(Saved entries)

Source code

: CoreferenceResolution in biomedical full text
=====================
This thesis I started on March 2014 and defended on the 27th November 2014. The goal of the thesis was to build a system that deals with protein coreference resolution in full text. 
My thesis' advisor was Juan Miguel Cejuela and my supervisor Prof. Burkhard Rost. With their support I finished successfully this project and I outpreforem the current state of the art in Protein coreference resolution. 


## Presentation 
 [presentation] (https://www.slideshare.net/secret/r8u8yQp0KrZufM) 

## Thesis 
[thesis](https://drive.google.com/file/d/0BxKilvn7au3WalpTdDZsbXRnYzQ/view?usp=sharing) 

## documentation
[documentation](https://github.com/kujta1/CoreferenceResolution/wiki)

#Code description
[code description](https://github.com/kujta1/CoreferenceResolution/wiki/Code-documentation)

▸ WHAT TO DO:
Please output the records once more, exactly as they were written.

▸ FINISHED TASK:
Source code

: CoreferenceResolution in biomedical full text
=====================
This thesis I started on March 2014 and defended on the 27th November 2014. The goal of the thesis was to build a system that deals with protein coreference resolution in full text. 
My thesis' advisor was Juan Miguel Cejuela and my supervisor Prof. Burkhard Rost. With their support I finished successfully this project and I outpreforem the current state of the art in Protein coreference resolution. 


## Presentation 
 [presentation] (https://www.slideshare.net/secret/r8u8yQp0KrZufM) 

## Thesis 
[thesis](https://drive.google.com/file/d/0BxKilvn7au3WalpTdDZsbXRnYzQ/view?usp=sharing) 

## documentation
[documentation](https://github.com/kujta1/CoreferenceResolution/wiki)

#Code description
[code description](https://github.com/kujta1/CoreferenceResolution/wiki/Code-documentation)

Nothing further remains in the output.